The Gary Coleman Wife Bash, PLUS! Infected Scat of the Stars!
Now forgive me, but I swear that I was flipping through the channels yesterday and I saw something about Gary Coleman getting arrested for smacking around his new teen bride, but dammit! I can’t find a word about the story anywhere! Weird.
Please to note that this doesn’t mean the event didn’t happen. It just means that the story no longer exists. (At least I can’t find it.) Tres bizarre.
Strange things like this have happened before–some SCANdalous bit of news about a celebrity (if we can call Mr. Coleman a celebrity—he’s more of a grumpy Tootsey Pop, but he’s not here to defend himself, so I shouldn’t be so rude) breaks and suddenly POOF! The story is gone. It evaporates. It ceases to exist. The same thing happened when some guy claiming to be Eminem’s ex-boyfriend came forward with pictures and videos and a whole cache of alleged evidence to support his claims of their amorous buggery (which means “butt sex”), but, as I said, POOF! The story just vanished the next day. It was creepy. And rather alarming. I’m not ruling out Illuminati involvement. They might even be watching me right now.
Um…maybe you should forget I said anything about all that. And did I say Eminem? I meant Donny Osmond. Honestly.

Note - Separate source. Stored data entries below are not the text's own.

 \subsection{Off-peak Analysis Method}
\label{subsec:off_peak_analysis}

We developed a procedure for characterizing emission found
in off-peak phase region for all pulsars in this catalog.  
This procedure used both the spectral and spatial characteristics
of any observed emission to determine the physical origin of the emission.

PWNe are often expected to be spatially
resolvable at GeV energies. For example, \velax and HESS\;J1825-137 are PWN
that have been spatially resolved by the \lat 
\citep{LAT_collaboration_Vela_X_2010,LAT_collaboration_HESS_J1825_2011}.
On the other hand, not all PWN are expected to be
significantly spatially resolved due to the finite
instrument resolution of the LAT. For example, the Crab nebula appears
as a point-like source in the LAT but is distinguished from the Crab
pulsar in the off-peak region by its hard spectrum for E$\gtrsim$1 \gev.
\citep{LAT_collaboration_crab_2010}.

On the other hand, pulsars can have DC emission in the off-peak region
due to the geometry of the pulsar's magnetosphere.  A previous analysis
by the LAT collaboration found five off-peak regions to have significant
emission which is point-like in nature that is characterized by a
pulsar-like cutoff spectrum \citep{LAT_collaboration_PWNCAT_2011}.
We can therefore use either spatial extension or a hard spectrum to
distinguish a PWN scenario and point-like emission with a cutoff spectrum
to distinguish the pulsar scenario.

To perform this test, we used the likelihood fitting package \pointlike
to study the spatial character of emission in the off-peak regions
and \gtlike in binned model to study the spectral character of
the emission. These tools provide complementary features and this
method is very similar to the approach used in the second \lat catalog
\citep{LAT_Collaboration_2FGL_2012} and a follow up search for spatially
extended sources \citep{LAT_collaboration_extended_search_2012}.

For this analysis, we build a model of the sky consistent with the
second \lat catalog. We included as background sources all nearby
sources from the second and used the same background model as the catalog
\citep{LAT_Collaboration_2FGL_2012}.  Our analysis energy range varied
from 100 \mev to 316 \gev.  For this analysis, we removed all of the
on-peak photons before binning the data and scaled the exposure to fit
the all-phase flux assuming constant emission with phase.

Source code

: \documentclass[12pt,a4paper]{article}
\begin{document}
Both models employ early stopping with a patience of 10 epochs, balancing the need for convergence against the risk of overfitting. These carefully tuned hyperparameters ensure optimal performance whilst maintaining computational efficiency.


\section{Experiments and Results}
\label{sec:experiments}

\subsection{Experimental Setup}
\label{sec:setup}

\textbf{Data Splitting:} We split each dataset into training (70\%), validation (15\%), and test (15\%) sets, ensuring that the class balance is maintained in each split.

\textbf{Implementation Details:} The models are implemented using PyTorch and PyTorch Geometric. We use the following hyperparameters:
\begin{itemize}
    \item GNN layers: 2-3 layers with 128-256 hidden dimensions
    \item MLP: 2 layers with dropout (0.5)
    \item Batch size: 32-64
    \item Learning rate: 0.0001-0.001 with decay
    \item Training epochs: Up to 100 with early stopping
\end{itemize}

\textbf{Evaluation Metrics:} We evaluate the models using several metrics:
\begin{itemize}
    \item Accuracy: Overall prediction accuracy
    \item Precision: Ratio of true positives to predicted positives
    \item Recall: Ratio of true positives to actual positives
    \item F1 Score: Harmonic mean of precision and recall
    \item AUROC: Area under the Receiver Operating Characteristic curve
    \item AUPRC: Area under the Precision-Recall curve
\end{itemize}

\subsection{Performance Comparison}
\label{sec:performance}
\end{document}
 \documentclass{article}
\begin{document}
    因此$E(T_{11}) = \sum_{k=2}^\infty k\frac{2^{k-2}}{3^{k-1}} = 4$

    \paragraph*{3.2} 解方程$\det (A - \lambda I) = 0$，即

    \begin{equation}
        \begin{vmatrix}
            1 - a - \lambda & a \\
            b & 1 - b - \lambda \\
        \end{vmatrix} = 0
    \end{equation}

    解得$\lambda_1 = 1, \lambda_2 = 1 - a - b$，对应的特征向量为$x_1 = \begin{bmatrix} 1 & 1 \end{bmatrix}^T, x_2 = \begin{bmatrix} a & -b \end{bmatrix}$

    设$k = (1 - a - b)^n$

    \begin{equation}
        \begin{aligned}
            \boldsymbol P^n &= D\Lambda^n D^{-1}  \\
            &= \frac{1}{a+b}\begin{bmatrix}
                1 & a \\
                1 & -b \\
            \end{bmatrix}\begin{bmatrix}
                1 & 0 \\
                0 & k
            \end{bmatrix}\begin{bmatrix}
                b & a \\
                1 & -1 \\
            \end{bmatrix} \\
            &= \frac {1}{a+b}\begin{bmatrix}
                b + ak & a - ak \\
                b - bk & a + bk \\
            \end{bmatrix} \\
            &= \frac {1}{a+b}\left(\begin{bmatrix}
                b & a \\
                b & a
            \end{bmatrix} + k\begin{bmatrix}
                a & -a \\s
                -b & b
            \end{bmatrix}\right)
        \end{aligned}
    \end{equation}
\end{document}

Anyway, I think that at this juncture it is irrelevant if Gary is beating his wife or not, because, frankly, he will. That dude’s nuttier than a squirrel poop and angrier than a hive of coked-up bees—he’s sure to explode all over her at any moment. Poor girl. I hope she has strong knee caps.
In other “news” (bwahahaha!): A whole bunch of really famous people went to Ashton Kutcher’s birthday party, and now they are going to DIE. Or, their livers are. It has been reported that Madonna and Gwyneth Paltrow and Salma Hayak and of COURSE Bruce fricking Willis (the old turd) were in attendance, and they were all served by a man who had Hepatitis A. The Board of Heath is all aflutter, and is sending out urgent communiques to the stars urging them to get their poop checked. Except for Madonna, of course, who contracted the disease while having sex with one or more barnyard animals circa 1983. Everyone knows that.